• [Work request]:
Where the records appear below, transcribe them exactly, leaving none out.

• [Data section]:
•••••

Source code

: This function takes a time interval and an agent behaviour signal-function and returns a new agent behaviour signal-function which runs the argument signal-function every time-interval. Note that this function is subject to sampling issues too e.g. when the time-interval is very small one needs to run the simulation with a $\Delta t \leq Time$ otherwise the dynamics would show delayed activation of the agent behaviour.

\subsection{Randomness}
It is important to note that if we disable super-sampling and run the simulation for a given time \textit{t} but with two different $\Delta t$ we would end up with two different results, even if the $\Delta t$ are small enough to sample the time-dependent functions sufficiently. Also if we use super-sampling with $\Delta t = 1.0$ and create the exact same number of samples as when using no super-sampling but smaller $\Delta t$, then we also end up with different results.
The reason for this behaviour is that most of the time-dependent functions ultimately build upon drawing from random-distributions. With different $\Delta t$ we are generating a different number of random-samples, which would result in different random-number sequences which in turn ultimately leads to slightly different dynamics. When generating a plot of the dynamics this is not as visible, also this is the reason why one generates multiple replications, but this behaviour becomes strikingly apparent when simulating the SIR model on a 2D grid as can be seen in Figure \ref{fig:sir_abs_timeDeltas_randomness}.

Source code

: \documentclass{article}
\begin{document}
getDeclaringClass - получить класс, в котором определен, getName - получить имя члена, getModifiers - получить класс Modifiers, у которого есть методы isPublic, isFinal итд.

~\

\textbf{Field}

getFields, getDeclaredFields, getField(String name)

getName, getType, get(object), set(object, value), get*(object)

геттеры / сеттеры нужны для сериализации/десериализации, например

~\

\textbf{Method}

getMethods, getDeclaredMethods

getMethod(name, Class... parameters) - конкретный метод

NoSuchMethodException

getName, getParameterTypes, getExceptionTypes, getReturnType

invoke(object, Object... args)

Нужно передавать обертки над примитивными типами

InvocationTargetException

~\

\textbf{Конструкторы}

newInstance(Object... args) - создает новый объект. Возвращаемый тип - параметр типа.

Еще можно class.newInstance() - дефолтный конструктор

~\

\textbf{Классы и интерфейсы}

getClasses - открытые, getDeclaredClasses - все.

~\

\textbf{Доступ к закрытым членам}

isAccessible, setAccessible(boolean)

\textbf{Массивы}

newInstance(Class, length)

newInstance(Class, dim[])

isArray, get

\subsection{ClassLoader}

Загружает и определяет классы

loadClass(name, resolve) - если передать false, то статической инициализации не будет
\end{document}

•••••

• [Finished exercise]:
Source code

: This function takes a time interval and an agent behaviour signal-function and returns a new agent behaviour signal-function which runs the argument signal-function every time-interval. Note that this function is subject to sampling issues too e.g. when the time-interval is very small one needs to run the simulation with a $\Delta t \leq Time$ otherwise the dynamics would show delayed activation of the agent behaviour.

\subsection{Randomness}
It is important to note that if we disable super-sampling and run the simulation for a given time \textit{t} but with two different $\Delta t$ we would end up with two different results, even if the $\Delta t$ are small enough to sample the time-dependent functions sufficiently. Also if we use super-sampling with $\Delta t = 1.0$ and create the exact same number of samples as when using no super-sampling but smaller $\Delta t$, then we also end up with different results.
The reason for this behaviour is that most of the time-dependent functions ultimately build upon drawing from random-distributions. With different $\Delta t$ we are generating a different number of random-samples, which would result in different random-number sequences which in turn ultimately leads to slightly different dynamics. When generating a plot of the dynamics this is not as visible, also this is the reason why one generates multiple replications, but this behaviour becomes strikingly apparent when simulating the SIR model on a 2D grid as can be seen in Figure \ref{fig:sir_abs_timeDeltas_randomness}.

Source code

: \documentclass{article}
\begin{document}
getDeclaringClass - получить класс, в котором определен, getName - получить имя члена, getModifiers - получить класс Modifiers, у которого есть методы isPublic, isFinal итд.

~\

\textbf{Field}

getFields, getDeclaredFields, getField(String name)

getName, getType, get(object), set(object, value), get*(object)

геттеры / сеттеры нужны для сериализации/десериализации, например

~\

\textbf{Method}

getMethods, getDeclaredMethods

getMethod(name, Class... parameters) - конкретный метод

NoSuchMethodException

getName, getParameterTypes, getExceptionTypes, getReturnType

invoke(object, Object... args)

Нужно передавать обертки над примитивными типами

InvocationTargetException

~\

\textbf{Конструкторы}

newInstance(Object... args) - создает новый объект. Возвращаемый тип - параметр типа.

Еще можно class.newInstance() - дефолтный конструктор

~\

\textbf{Классы и интерфейсы}

getClasses - открытые, getDeclaredClasses - все.

~\

\textbf{Доступ к закрытым членам}

isAccessible, setAccessible(boolean)

\textbf{Массивы}

newInstance(Class, length)

newInstance(Class, dim[])

isArray, get

\subsection{ClassLoader}

Загружает и определяет классы

loadClass(name, resolve) - если передать false, то статической инициализации не будет
\end{document}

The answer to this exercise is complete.